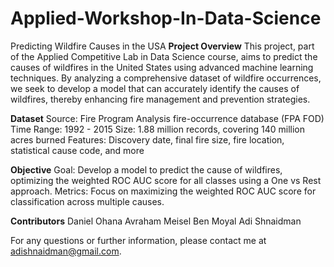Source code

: # Applied-Workshop-In-Data-Science
Predicting Wildfire Causes in the USA
**Project Overview**
This project, part of the Applied Competitive Lab in Data Science course, aims to predict the causes of wildfires in the United States using advanced machine learning techniques. By analyzing a comprehensive dataset of wildfire occurrences, we seek to develop a model that can accurately identify the causes of wildfires, thereby enhancing fire management and prevention strategies.

**Dataset**
Source: Fire Program Analysis fire-occurrence database (FPA FOD)
Time Range: 1992 - 2015
Size: 1.88 million records, covering 140 million acres burned
Features: Discovery date, final fire size, fire location, statistical cause code, and more

**Objective**
Goal: Develop a model to predict the cause of wildfires, optimizing the weighted ROC AUC score for all classes using a One vs Rest approach.
Metrics: Focus on maximizing the weighted ROC AUC score for classification across multiple causes.

**Contributors**
Daniel Ohana
Avraham Meisel
Ben Moyal
Adi Shnaidman

For any questions or further information, please contact me at adishnaidman@gmail.com.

About this exercise >> Begin at the line that has "This project, part" in the entries above; stop after the line that has "Size: 1.88 million". Transcribe exactly those lines and no others.

Solution for this task >>
This project, part of the Applied Competitive Lab in Data Science course, aims to predict the causes of wildfires in the United States using advanced machine learning techniques. By analyzing a comprehensive dataset of wildfire occurrences, we seek to develop a model that can accurately identify the causes of wildfires, thereby enhancing fire management and prevention strategies.

**Dataset**
Source: Fire Program Analysis fire-occurrence database (FPA FOD)
Time Range: 1992 - 2015
Size: 1.88 million records, covering 140 million acres burned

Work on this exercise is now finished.